Task instructions: Copy each entry exactly, leaving nothing out.

### Raw data ###

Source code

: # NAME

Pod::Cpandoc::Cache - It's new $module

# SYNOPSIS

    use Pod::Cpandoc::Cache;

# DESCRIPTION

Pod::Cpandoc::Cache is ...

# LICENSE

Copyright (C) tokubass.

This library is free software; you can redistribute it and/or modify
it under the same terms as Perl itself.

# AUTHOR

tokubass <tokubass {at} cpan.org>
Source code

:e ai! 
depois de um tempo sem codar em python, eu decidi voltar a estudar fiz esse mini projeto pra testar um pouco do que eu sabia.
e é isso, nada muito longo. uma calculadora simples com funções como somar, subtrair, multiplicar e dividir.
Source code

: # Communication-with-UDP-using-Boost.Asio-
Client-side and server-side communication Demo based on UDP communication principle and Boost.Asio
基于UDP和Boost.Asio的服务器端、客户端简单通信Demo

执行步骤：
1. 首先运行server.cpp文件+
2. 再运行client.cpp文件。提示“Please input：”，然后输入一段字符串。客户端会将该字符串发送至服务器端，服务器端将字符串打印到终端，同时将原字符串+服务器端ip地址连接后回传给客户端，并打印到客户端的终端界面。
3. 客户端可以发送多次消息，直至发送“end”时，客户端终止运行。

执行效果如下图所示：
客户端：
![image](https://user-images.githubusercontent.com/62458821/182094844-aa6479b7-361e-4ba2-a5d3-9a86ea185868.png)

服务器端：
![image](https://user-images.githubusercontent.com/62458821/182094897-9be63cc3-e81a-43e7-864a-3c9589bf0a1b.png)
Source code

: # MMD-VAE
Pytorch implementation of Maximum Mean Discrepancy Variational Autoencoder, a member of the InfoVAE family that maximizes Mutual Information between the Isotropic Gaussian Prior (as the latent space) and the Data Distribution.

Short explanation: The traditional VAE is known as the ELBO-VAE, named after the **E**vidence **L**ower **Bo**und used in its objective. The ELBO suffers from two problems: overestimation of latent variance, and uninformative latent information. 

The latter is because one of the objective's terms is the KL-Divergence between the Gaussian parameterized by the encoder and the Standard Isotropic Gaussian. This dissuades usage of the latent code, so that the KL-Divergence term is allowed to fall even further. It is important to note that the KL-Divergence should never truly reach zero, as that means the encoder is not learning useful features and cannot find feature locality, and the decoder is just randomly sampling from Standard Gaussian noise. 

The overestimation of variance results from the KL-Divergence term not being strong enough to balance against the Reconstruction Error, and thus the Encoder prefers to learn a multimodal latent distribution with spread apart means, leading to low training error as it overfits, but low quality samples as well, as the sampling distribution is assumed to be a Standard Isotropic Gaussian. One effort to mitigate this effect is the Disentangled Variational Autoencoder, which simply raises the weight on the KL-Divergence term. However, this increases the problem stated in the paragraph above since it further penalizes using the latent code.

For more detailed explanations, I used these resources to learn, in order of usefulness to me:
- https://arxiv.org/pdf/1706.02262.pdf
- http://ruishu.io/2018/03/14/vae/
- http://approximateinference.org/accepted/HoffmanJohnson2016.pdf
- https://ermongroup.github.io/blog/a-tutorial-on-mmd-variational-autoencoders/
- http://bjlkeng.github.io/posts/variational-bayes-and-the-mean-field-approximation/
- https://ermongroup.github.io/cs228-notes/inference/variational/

###

Completed exercise:
Source code

: # NAME

Pod::Cpandoc::Cache - It's new $module

# SYNOPSIS

    use Pod::Cpandoc::Cache;

# DESCRIPTION

Pod::Cpandoc::Cache is ...

# LICENSE

Copyright (C) tokubass.

This library is free software; you can redistribute it and/or modify
it under the same terms as Perl itself.

# AUTHOR

tokubass <tokubass {at} cpan.org>
Source code

:e ai! 
depois de um tempo sem codar em python, eu decidi voltar a estudar fiz esse mini projeto pra testar um pouco do que eu sabia.
e é isso, nada muito longo. uma calculadora simples com funções como somar, subtrair, multiplicar e dividir.
Source code

: # Communication-with-UDP-using-Boost.Asio-
Client-side and server-side communication Demo based on UDP communication principle and Boost.Asio
基于UDP和Boost.Asio的服务器端、客户端简单通信Demo

执行步骤：
1. 首先运行server.cpp文件+
2. 再运行client.cpp文件。提示“Please input：”，然后输入一段字符串。客户端会将该字符串发送至服务器端，服务器端将字符串打印到终端，同时将原字符串+服务器端ip地址连接后回传给客户端，并打印到客户端的终端界面。
3. 客户端可以发送多次消息，直至发送“end”时，客户端终止运行。

执行效果如下图所示：
客户端：
![image](https://user-images.githubusercontent.com/62458821/182094844-aa6479b7-361e-4ba2-a5d3-9a86ea185868.png)

服务器端：
![image](https://user-images.githubusercontent.com/62458821/182094897-9be63cc3-e81a-43e7-864a-3c9589bf0a1b.png)
Source code

: # MMD-VAE
Pytorch implementation of Maximum Mean Discrepancy Variational Autoencoder, a member of the InfoVAE family that maximizes Mutual Information between the Isotropic Gaussian Prior (as the latent space) and the Data Distribution.

Short explanation: The traditional VAE is known as the ELBO-VAE, named after the **E**vidence **L**ower **Bo**und used in its objective. The ELBO suffers from two problems: overestimation of latent variance, and uninformative latent information. 

The latter is because one of the objective's terms is the KL-Divergence between the Gaussian parameterized by the encoder and the Standard Isotropic Gaussian. This dissuades usage of the latent code, so that the KL-Divergence term is allowed to fall even further. It is important to note that the KL-Divergence should never truly reach zero, as that means the encoder is not learning useful features and cannot find feature locality, and the decoder is just randomly sampling from Standard Gaussian noise. 

The overestimation of variance results from the KL-Divergence term not being strong enough to balance against the Reconstruction Error, and thus the Encoder prefers to learn a multimodal latent distribution with spread apart means, leading to low training error as it overfits, but low quality samples as well, as the sampling distribution is assumed to be a Standard Isotropic Gaussian. One effort to mitigate this effect is the Disentangled Variational Autoencoder, which simply raises the weight on the KL-Divergence term. However, this increases the problem stated in the paragraph above since it further penalizes using the latent code.

For more detailed explanations, I used these resources to learn, in order of usefulness to me:
- https://arxiv.org/pdf/1706.02262.pdf
- http://ruishu.io/2018/03/14/vae/
- http://approximateinference.org/accepted/HoffmanJohnson2016.pdf
- https://ermongroup.github.io/blog/a-tutorial-on-mmd-variational-autoencoders/
- http://bjlkeng.github.io/posts/variational-bayes-and-the-mean-field-approximation/
- https://ermongroup.github.io/cs228-notes/inference/variational/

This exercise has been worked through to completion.